9027 plaintes en une année
En ce qui concerne les chiffres les plus significatifs en matière de lutte contre la corruption, Chawki Tabib a indiqué que l’INLUCC a reçu durant l’année 2016, 9027 plaintes dont 2200 ayant été déposées auprès du bureau d’ordre au siège de l’INLUCC, 958 provenant de la présidence du gouvernement, 275 déposées à travers l’adresse électronique de l’instance et 5594 déposées à travers le numéro vert dédié à la dénonciation des cas de corruption. En ce qui concerne le traitement par la justice de ces dossiers de corruption, Chawki Tabib a fait savoir que 94 dossiers de corruption ont été déjà présentés auprès de la justice entre le mois de mai et la fin de l’année 2016 soit durant 8 mois.
Corruption: des chiffres clés
Chawki Tabib a dans ce contexte affirmé que de grandes entreprises nationales sont impliquées dans de grands dossiers de corruption telle que la CNSS, la STEG, la SONEDE, TUNISAIR, l’Etablissement de la Télévision Tunisienne ainsi que l’établissement de la Radio Nationale. En effet, 21% des plaintes concernent des institutions publiques et privées. 140 plaintes concernent des marchés publics.

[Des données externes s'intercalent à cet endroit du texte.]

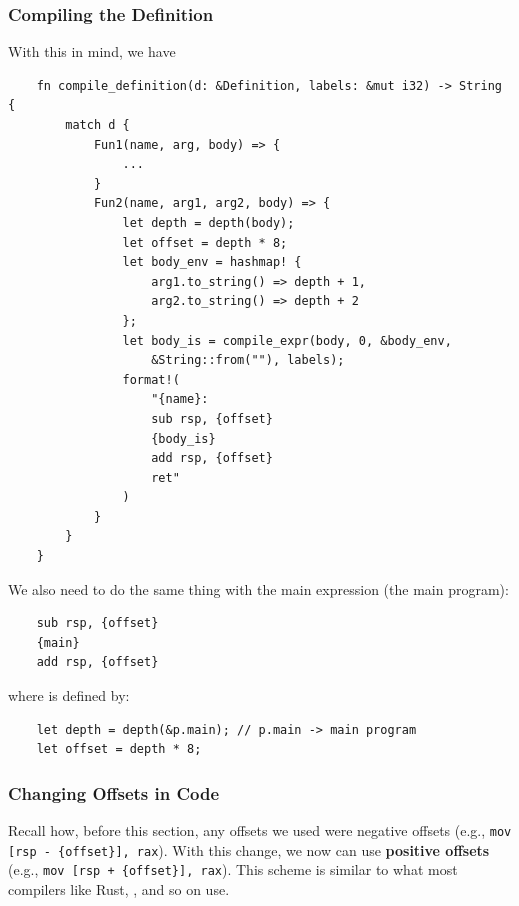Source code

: \subsubsection{Compiling the Definition}
With this in mind, we have 
\begin{verbatim}
    fn compile_definition(d: &Definition, labels: &mut i32) -> String {
        match d {
            Fun1(name, arg, body) => {
                ...
            }
            Fun2(name, arg1, arg2, body) => {
                let depth = depth(body);
                let offset = depth * 8;
                let body_env = hashmap! {
                    arg1.to_string() => depth + 1,
                    arg2.to_string() => depth + 2
                };
                let body_is = compile_expr(body, 0, &body_env, 
                    &String::from(""), labels);
                format!(
                    "{name}:
                    sub rsp, {offset}
                    {body_is}
                    add rsp, {offset}
                    ret"
                )
            }
        }
    }\end{verbatim}
We also need to do the same thing with the main expression (the main program):
\begin{verbatim}
    sub rsp, {offset}
    {main}
    add rsp, {offset}\end{verbatim}
where  is defined by: 
\begin{verbatim}
    let depth = depth(&p.main); // p.main -> main program
    let offset = depth * 8;\end{verbatim}

\subsubsection{Changing Offsets in Code}
Recall how, before this section, any offsets we used were negative offsets (e.g., \verb|mov [rsp - {offset}], rax|). With this change, we now can use \textbf{positive offsets} (e.g., \verb|mov [rsp + {offset}], rax|). This scheme is similar to what most compilers like Rust, , and so on use. 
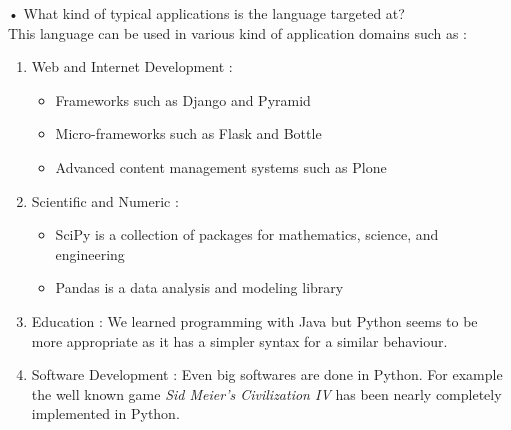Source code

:• What kind of typical applications is the language targeted at?\\
This language can be used in various kind of application domains such as :\cite{python_applications}
\begin{enumerate}
    \item{Web and Internet Development : 
        \begin{itemize}
            \item Frameworks such as Django and Pyramid
            \item Micro-frameworks such as Flask and Bottle
            \item Advanced content management systems such as Plone
        \end{itemize}
    }
    \item{Scientific and Numeric :
        \begin{itemize}
            \item SciPy is a collection of packages for mathematics, science, and engineering
            \item Pandas is a data analysis and modeling library
        \end{itemize}
    
    }
    \item{Education : We learned programming with Java but Python seems to be more appropriate as it has a simpler syntax for a similar behaviour.}
    \item{Software Development : Even big softwares are done in Python. For example the well known game \emph{Sid Meier's Civilization IV} has been nearly completely implemented in Python.}
\end{enumerate}
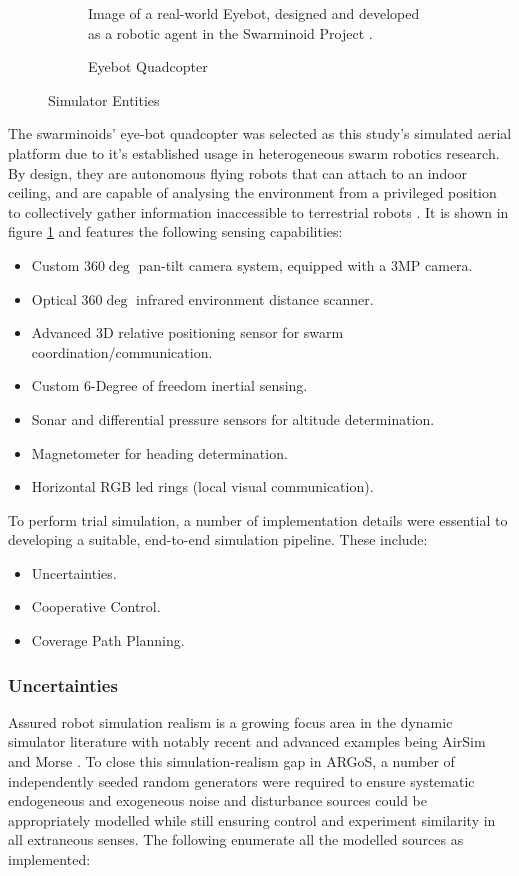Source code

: \documentclass{report}
\begin{document}
\begin{figure}
\begin{subfigure}[b]{0.4\textwidth}
		\caption{Eyebot Quadcopter}
		\label{fig:eyebot_hardware}
		{Image of a real-world Eyebot, designed and developed as a robotic agent in the Swarminoid Project \cite{Dorigo2013}}.
	\end{subfigure}
	\caption{Simulator Entities}
	\label{fig:sim_orig}
\end{figure}

The swarminoids' \cite{Dorigo2013} eye-bot quadcopter was selected as this study's simulated aerial platform due to it's established usage in heterogeneous swarm robotics research. By design, they are autonomous flying robots that can attach to an indoor ceiling, and are capable of analysing the environment from a privileged position to collectively gather information inaccessible to terrestrial robots \cite{Dorigo2013}. It is shown in figure \ref{fig:eyebot_hardware} and features the following sensing capabilities:
\begin{itemize}
    \item Custom $360\deg$ pan-tilt camera system, equipped with a 3MP camera.
    \item Optical $360\deg$ infrared environment distance scanner.
    \item Advanced 3D relative positioning sensor for swarm coordination/communication.
    \item Custom 6-Degree of freedom inertial sensing.
    \item Sonar and differential pressure sensors for altitude determination.
    \item Magnetometer for heading determination.
    \item Horizontal RGB led rings (local visual communication).
\end{itemize}

To perform trial simulation, a number of implementation details were essential to developing a suitable, end-to-end simulation pipeline. These include:
\begin{itemize}
	\item Uncertainties.
	\item Cooperative Control.
	\item Coverage Path Planning.
\end{itemize}

\subsubsection{Uncertainties}
Assured robot simulation realism is a growing focus area \cite{Taylor2014} in the dynamic simulator literature with notably recent and advanced examples being AirSim \cite{Shah2018} and Morse \cite{Morse2011} \cite{Lemaignan2014}. To close this simulation-realism gap in ARGoS, a number of independently seeded random generators were required to ensure systematic endogeneous and exogeneous noise and disturbance sources could be appropriately modelled while still ensuring control and experiment similarity in all extraneous senses. The following enumerate all the modelled sources as implemented:
\end{document}
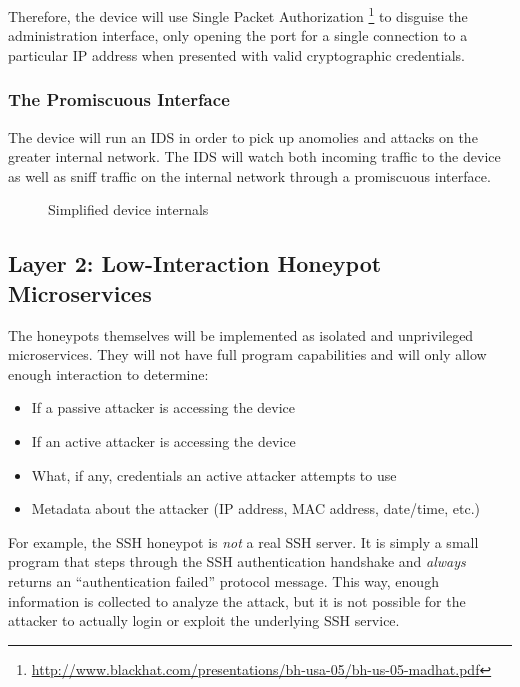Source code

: Therefore, the device will use Single Packet Authorization
\footnote{\url{http://www.blackhat.com/presentations/bh-usa-05/bh-us-05-madhat.pdf}}
to disguise the administration interface, only opening the port for a single
connection to a particular IP address when presented with valid cryptographic
credentials.

\subsubsection{The Promiscuous Interface}

The device will run an IDS in order to pick up anomolies and attacks on
the greater internal network. The IDS will watch both incoming traffic to
the device as well as sniff traffic on the internal network through a
promiscuous interface.

\begin{figure}
\centering
{

}
\caption{Simplified device internals}
\label{figure:device}
\end{figure}
 

\subsection{Layer 2: Low-Interaction Honeypot Microservices}

The honeypots themselves will be implemented as isolated and unprivileged
microservices. They will not have full program capabilities and will only
allow enough interaction to determine:

\begin{itemize}
    \item If a passive attacker is accessing the device
    \item If an active attacker is accessing the device
    \item What, if any, credentials an active attacker attempts to use
    \item Metadata about the attacker (IP address, MAC address, date/time, etc.)
\end{itemize}

For example, the SSH honeypot is \textit{not} a real SSH server. It is simply
a small program that steps through the SSH authentication handshake and
\textit{always} returns an ``authentication failed'' protocol message. This
way, enough information is collected to analyze the attack, but it is not
possible for the attacker to actually login or exploit the underlying
SSH service.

Il a dans ce contexte exprimé son étonnement de voir les même pratiques et méthodes de corruption pratiquées à l’ère de Ben Ali, se répéter aujourd’hui de la même manière. « L’impunité de certains hauts responsables dans des institutions publiques est surprenante voire provocante. Ils agissent tous de la même manière qu’à l’ère de Ben Ali sans aucune contrainte ou limite. Bien au contraire, ces hauts responsables essayent toujours d’être entourés par le maximum de subordonnés en leur accordant des primes etc. dans l’objectif de les faire taire et pour brouiller au maximum les pistes. Dans certains cas de figure, on a même vu des hauts responsables faisant l’objet de plusieurs soupçons de corruption, être promus pour être ensuite nommés aux postes de PDG et autres. » A-t-il regretté.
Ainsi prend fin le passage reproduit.